* **ACTION ITEM**: Return each line of the records holding the string "jsme".

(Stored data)
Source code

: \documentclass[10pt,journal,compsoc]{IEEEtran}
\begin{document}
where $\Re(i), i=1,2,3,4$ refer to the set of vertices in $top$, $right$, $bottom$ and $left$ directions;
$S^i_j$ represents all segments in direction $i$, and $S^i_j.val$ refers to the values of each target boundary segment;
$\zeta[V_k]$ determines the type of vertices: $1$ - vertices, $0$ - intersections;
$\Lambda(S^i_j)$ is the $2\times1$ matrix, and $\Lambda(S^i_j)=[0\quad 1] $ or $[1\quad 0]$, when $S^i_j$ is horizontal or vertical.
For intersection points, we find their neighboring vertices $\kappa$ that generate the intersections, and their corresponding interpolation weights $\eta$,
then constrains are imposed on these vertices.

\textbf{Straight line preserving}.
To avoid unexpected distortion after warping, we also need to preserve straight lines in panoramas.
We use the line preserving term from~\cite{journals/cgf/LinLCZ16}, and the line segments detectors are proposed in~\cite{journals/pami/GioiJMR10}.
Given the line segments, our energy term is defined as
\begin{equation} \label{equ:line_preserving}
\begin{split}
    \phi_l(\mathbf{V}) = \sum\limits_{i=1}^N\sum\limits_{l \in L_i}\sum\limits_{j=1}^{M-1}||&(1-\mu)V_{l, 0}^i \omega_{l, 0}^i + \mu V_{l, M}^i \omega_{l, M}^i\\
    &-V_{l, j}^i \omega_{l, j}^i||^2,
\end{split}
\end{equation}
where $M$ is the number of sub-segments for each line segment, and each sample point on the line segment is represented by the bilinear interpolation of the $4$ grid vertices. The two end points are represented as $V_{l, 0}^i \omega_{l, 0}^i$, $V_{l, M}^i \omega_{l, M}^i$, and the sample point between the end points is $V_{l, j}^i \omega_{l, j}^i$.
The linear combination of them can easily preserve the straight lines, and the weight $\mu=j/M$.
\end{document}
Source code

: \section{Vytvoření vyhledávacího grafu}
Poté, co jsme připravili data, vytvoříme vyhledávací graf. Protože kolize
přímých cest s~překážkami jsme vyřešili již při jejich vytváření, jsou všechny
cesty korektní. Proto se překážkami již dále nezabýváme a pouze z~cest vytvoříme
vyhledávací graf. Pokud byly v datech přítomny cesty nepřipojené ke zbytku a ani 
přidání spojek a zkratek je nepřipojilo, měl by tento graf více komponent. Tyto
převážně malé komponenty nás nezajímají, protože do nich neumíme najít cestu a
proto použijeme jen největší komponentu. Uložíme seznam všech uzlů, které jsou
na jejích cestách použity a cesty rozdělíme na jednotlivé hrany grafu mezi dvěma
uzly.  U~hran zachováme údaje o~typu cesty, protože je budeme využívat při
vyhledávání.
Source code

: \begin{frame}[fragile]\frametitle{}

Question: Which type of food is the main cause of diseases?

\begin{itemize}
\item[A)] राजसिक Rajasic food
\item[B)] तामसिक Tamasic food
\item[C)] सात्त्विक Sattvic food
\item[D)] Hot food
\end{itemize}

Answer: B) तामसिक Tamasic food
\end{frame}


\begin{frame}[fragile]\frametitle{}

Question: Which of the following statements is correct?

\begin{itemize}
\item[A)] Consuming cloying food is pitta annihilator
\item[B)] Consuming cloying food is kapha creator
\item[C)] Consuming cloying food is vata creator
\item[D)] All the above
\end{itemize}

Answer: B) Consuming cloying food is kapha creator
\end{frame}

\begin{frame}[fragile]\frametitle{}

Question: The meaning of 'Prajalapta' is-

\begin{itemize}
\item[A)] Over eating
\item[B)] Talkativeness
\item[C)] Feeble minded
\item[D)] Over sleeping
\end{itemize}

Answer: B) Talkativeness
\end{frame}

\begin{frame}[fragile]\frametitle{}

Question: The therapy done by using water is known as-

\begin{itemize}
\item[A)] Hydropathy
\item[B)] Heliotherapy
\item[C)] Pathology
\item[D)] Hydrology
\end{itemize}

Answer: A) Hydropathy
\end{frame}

* **EXERCISE SOLUTION**:
Poté, co jsme připravili data, vytvoříme vyhledávací graf. Protože kolize
přímých cest s~překážkami jsme vyřešili již při jejich vytváření, jsou všechny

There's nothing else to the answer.